Trump plans move to dismantle federal Education Department

By Susan Ferrechio The Washington Times Tuesday, February 4, 2025

President Trump plans to shrink the size of government includes abolishing the Education Department, which spends $80 billion a year as student test scores plunge.

The department is under scrutiny following Mr. Trump’s campaign pledge to close the department and transfer some of its duties to other parts of the government. An executive order to diminish or shutter the department is in the works, although aides won’t provide details.

“The president plans to fulfill a campaign promise by reevaluating the future of the Department of Education,” a White House spokesperson said.

Critics say the department is riddled with redundancy and incompetence, and wastes hundreds of millions of dollars on diversity, equity and inclusion as well as initiatives that meddle with local autonomy over education.

President Carter created the department in 1979 in exchange for the endorsement of the National Education Association, the nation’s largest teachers union.

It passed Congress despite concerns that it would weaken local control of schools.

“The federal government is given only specific enumerated powers by the constitution. Education is not among them. So the federal government shouldn’t be involved in education, and it certainly shouldn’t have a Cabinet-level Department of Education,” said Neal McCluskey, director of the Center for Educational Freedom at the libertarian Cato Institute.

Mr. McCluskey said the department doesn’t educate anyone.

“It mainly takes your money, burns some off in bureaucracy, then sends it back with strings attached,” he said.

The department has been the subject of intense criticism by congressional Republicans. At least two measures have been introduced to abolish it.

Without action by Congress, Mr. Trump can’t eliminate the department. He will likely move to strip some funding, grants and duties in a bid to weaken it and then demand lawmakers finish the job.

Mr. Trump called for a “virtual closure” of the department last month.

“We’re at the bottom of every list in terms of education, and we’re at the top of the list in terms of the cost per pupil,” Mr. Trump told Time Magazine in December. “We’ll spend half the money on a much better product.”

Education Department employees earn an average annual salary of about $113,000.

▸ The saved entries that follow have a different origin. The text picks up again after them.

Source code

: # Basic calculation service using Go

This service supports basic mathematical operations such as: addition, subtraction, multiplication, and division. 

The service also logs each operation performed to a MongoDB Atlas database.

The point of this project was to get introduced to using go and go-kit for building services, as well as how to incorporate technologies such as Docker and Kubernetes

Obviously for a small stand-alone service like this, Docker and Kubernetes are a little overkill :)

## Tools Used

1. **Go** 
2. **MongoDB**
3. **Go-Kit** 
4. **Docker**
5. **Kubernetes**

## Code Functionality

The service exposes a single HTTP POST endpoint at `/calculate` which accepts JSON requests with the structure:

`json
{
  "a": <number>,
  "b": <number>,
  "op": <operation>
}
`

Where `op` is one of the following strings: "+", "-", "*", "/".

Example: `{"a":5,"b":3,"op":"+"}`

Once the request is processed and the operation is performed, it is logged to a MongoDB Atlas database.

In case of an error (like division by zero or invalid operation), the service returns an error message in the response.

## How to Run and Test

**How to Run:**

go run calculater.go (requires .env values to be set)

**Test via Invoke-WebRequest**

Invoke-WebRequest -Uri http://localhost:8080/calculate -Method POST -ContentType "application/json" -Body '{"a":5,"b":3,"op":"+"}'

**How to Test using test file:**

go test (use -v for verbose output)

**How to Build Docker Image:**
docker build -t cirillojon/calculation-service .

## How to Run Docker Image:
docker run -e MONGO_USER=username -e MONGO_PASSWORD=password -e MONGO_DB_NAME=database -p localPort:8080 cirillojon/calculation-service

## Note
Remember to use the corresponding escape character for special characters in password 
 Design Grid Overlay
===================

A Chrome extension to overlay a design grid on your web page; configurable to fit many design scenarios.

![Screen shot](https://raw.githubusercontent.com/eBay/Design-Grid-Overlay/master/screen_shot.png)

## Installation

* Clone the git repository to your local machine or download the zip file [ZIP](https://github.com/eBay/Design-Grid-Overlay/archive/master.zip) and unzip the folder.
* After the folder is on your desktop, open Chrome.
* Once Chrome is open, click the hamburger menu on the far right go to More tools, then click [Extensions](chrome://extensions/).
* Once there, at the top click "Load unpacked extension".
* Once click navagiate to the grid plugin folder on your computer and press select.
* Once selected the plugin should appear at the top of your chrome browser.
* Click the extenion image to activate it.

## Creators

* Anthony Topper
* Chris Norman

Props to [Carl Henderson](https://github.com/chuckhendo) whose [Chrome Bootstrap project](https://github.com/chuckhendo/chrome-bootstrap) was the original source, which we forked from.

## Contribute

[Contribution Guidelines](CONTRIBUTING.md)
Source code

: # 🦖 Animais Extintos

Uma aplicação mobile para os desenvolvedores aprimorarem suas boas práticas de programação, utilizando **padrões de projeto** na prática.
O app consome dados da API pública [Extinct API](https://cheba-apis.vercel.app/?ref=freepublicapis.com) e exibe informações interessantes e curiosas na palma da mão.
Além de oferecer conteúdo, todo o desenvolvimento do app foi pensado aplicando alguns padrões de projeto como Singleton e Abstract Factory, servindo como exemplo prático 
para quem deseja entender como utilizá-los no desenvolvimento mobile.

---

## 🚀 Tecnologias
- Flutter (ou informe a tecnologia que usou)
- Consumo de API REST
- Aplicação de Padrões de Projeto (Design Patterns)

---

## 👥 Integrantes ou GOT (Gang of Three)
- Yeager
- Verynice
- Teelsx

Lindsey Burke, director of the Center for Education Policy at the conservative Heritage Foundation, authored the education section of Project 2025, a conservative policy initiative. She called for abolishing the Education Department and is glad Mr. Trump appears poised to try to do it.

“The fact is, it is a long-overdue push to downsize this agency, which has been wholly ineffective at achieving its stated mission,” Ms. Burke said.

The department’s rollout last year of a new federal student aid form was a glitch-filled disaster and left high school seniors facing unprecedented delays in finding out how much financial help they would receive to pay for college.

The department’s latest budget request, meanwhile, sought hundreds of millions of dollars for educational programs aimed at expanding DEI initiatives in public schools.

Mr. Trump, however, has ordered the removal of DEI programs from the entire federal government and the move has already sidelined dozens of Education Department employees.

Annual Education Department funding has hovered around $80 billion for the past several years.

In a 2021 report on staffing and salaries, officials said the department’s “programs and responsibilities have grown substantially over the past decade.” Much of it involves administering federal student aid and the $1.6 billion student loan program.

Federal funding made up about 8.5% of all primary and secondary school spending in 2021, which is the most recent year the department provided such data.

Federal spending on schools comes with red tape and special compliance rules. Local and state school officials spend millions of hours navigating federal requirements, and the Education Department subsequently spends millions of dollars on salary costs at state education departments for hiring employees needed to work with the federal Education Department.

“It’s almost like a parasitic relationship between the U.S. Department of Education and state education agencies,” Ms. Burke said.

Federal spending and intervention in education, meanwhile, hasn’t improved achievement. National Assessment of Education Progress testing in 2022 showed the largest decline ever in fourth- and eighth-grade math scores, while reading progress was stagnant. Only one-third of eighth graders nationally were found proficient in reading and math.

Many factors impact test scores outside of spending, but dismal student performance undercuts the argument that increasing federal spending at the Education Department has helped children learn.

“We are spending money and the scores have gone down,” Mr. McCluskey said.